__What the task requires__.
Read the data, and whenever a line holds the word "FunctionTok", report that line.

__Exercise data__.
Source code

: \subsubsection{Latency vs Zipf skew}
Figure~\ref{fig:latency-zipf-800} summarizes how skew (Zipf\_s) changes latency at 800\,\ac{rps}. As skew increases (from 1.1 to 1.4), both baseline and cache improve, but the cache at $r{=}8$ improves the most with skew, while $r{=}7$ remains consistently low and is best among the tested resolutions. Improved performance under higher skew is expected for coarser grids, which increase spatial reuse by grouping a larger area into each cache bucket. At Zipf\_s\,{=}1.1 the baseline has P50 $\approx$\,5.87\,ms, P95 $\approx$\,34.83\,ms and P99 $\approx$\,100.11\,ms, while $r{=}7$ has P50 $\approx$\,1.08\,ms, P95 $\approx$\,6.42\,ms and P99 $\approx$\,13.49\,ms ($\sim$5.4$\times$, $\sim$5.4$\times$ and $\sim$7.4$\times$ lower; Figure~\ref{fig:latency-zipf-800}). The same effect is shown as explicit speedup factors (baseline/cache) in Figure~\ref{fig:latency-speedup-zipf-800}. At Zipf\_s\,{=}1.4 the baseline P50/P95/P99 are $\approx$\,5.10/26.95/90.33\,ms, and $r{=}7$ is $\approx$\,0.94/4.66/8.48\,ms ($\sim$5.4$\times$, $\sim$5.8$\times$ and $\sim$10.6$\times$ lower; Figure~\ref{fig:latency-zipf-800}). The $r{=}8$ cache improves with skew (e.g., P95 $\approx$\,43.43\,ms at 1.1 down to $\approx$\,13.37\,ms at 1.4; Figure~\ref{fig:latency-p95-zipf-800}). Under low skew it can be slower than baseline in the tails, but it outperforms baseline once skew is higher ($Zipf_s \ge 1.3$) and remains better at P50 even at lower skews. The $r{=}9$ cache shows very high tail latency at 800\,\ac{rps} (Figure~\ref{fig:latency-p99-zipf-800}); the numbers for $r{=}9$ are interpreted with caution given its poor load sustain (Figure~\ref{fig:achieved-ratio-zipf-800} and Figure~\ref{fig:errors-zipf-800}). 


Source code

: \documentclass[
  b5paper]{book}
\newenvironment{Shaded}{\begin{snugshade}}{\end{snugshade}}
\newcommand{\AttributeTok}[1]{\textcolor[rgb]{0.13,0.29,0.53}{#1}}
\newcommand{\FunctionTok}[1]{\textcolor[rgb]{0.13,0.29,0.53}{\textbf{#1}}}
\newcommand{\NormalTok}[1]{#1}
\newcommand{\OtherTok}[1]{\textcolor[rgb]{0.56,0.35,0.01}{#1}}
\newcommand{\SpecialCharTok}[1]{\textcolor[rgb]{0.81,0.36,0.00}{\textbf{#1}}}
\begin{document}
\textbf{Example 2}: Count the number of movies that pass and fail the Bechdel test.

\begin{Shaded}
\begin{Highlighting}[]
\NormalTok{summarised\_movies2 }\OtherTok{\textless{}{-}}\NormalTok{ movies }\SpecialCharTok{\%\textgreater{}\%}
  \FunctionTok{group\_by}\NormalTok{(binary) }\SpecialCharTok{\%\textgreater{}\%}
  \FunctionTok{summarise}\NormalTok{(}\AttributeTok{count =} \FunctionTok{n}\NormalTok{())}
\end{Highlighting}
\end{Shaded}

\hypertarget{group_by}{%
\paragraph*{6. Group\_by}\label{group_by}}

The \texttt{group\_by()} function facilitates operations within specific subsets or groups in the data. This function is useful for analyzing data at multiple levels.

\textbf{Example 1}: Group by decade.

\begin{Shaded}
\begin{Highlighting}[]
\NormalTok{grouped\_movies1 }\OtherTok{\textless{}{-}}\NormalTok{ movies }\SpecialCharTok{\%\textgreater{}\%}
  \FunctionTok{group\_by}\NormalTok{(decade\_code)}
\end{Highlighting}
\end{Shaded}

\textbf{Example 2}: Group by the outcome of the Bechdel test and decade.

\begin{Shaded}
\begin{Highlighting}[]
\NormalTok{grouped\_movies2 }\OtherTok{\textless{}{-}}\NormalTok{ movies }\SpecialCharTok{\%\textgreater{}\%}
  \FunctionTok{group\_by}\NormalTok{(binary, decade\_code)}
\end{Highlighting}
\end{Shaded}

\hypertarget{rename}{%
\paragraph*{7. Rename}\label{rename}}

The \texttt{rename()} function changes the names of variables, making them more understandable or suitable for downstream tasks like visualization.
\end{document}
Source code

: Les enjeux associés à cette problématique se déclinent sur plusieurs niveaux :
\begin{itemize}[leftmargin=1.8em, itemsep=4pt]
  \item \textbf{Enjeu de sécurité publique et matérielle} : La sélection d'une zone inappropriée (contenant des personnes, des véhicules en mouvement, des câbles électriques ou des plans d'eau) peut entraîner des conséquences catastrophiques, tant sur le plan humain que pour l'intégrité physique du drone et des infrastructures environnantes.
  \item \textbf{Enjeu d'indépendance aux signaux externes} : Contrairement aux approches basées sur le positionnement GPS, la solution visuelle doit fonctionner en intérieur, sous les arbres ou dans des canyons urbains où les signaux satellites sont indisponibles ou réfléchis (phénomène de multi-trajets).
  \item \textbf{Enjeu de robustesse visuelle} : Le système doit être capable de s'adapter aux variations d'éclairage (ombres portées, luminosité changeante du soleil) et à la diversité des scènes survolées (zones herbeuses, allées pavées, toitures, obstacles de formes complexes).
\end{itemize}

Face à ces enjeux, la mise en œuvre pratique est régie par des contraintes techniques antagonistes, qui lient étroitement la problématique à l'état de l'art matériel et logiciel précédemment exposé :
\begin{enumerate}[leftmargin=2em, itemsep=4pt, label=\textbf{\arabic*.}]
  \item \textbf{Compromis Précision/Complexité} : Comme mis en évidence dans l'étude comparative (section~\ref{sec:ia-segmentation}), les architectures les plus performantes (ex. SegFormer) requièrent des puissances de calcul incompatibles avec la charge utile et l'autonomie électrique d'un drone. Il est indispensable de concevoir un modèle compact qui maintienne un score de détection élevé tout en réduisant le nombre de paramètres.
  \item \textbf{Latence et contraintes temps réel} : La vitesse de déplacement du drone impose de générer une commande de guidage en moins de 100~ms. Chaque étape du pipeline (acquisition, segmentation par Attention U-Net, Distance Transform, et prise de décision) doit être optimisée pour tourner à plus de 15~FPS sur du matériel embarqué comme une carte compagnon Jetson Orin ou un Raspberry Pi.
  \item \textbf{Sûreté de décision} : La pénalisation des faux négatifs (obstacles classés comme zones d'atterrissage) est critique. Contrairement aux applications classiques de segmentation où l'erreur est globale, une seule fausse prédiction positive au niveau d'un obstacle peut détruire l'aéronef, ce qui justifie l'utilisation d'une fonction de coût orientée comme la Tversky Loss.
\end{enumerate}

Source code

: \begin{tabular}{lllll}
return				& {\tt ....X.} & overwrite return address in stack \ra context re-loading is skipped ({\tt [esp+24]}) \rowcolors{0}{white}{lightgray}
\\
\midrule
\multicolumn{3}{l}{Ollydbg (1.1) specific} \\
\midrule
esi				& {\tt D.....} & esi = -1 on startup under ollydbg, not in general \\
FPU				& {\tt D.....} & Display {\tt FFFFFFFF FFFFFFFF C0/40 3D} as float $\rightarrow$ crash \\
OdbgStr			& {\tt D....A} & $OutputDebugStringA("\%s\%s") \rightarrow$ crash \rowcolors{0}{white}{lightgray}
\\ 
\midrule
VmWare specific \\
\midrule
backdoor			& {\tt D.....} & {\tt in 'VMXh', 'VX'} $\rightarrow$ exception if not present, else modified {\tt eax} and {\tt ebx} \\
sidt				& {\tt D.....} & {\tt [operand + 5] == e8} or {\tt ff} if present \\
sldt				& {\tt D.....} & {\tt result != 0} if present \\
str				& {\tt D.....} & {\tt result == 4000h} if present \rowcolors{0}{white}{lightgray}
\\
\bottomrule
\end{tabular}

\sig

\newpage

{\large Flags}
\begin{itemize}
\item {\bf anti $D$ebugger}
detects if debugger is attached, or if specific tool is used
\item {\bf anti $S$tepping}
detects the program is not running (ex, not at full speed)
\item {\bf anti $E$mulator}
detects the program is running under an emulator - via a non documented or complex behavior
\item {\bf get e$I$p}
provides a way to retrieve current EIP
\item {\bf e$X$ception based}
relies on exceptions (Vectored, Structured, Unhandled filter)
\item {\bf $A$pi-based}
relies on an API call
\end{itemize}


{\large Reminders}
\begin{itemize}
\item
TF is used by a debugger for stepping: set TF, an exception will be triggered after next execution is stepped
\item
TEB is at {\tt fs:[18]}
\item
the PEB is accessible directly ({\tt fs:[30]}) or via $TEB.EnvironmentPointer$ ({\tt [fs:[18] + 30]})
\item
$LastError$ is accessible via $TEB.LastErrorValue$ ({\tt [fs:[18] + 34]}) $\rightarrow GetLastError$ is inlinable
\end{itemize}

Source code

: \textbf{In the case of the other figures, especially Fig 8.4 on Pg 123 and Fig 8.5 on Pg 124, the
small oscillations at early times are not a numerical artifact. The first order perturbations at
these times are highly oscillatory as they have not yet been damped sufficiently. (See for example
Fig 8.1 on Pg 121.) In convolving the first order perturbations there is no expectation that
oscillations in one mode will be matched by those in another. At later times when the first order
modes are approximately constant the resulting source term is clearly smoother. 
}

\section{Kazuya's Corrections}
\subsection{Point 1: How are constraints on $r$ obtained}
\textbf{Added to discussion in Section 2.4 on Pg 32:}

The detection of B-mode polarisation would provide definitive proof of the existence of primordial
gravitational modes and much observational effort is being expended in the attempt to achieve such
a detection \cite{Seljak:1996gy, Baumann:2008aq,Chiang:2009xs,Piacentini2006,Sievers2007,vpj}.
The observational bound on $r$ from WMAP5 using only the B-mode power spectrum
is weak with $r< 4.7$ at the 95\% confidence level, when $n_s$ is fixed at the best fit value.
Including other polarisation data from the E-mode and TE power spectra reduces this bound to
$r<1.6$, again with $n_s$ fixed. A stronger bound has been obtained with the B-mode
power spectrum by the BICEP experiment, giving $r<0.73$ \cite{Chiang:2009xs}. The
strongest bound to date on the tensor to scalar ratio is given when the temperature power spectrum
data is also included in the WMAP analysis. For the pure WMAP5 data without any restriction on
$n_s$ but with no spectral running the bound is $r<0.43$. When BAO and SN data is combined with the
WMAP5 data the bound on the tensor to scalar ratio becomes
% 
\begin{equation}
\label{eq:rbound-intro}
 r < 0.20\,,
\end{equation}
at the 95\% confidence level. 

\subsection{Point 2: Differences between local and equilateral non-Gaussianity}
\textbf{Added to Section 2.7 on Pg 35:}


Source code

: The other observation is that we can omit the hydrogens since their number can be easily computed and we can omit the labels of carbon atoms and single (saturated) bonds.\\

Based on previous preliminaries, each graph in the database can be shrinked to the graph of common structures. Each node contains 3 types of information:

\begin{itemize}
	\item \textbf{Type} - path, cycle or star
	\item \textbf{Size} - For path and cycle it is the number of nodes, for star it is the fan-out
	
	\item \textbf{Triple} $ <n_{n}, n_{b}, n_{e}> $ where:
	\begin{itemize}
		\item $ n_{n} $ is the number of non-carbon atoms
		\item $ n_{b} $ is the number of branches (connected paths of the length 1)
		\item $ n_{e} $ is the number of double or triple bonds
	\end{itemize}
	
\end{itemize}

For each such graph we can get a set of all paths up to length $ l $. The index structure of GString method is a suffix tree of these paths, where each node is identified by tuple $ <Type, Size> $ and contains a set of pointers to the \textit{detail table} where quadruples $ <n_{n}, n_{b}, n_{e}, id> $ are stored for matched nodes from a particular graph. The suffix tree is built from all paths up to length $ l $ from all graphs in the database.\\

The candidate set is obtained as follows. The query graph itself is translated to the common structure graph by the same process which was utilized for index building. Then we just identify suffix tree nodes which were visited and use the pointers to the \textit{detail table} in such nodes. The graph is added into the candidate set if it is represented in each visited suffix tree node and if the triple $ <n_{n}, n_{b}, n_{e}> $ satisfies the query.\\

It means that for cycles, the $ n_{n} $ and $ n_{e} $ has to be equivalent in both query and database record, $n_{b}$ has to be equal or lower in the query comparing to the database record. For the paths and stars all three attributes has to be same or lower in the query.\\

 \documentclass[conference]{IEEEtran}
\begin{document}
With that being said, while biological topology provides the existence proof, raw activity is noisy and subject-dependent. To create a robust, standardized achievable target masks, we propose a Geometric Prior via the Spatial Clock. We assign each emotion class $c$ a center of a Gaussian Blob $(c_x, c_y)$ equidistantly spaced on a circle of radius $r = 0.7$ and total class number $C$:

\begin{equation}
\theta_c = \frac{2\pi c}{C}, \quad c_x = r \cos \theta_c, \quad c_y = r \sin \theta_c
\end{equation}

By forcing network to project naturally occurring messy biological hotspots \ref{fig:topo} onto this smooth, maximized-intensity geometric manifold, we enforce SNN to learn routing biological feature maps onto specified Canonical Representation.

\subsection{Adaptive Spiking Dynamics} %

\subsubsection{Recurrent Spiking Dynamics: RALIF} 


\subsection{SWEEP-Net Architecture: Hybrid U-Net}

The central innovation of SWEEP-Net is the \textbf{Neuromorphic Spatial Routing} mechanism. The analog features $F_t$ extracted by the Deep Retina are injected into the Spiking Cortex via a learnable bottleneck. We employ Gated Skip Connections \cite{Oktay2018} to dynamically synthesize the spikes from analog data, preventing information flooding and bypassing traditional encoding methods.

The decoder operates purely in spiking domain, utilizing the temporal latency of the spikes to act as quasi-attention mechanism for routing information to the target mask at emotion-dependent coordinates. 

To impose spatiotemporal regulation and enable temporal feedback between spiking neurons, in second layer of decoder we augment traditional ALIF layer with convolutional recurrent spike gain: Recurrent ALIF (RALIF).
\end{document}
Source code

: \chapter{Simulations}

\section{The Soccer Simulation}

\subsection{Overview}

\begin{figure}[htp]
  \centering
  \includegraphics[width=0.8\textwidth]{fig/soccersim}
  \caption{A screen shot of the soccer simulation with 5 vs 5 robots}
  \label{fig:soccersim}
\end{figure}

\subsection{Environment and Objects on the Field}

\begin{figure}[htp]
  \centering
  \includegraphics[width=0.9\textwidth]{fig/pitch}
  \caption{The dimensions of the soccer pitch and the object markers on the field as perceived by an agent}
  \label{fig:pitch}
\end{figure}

__Output below__.
\newcommand{\FunctionTok}[1]{\textcolor[rgb]{0.13,0.29,0.53}{\textbf{#1}}}
  \FunctionTok{group\_by}\NormalTok{(binary) }\SpecialCharTok{\%\textgreater{}\%}
  \FunctionTok{summarise}\NormalTok{(}\AttributeTok{count =} \FunctionTok{n}\NormalTok{())}
  \FunctionTok{group\_by}\NormalTok{(decade\_code)}
  \FunctionTok{group\_by}\NormalTok{(binary, decade\_code)}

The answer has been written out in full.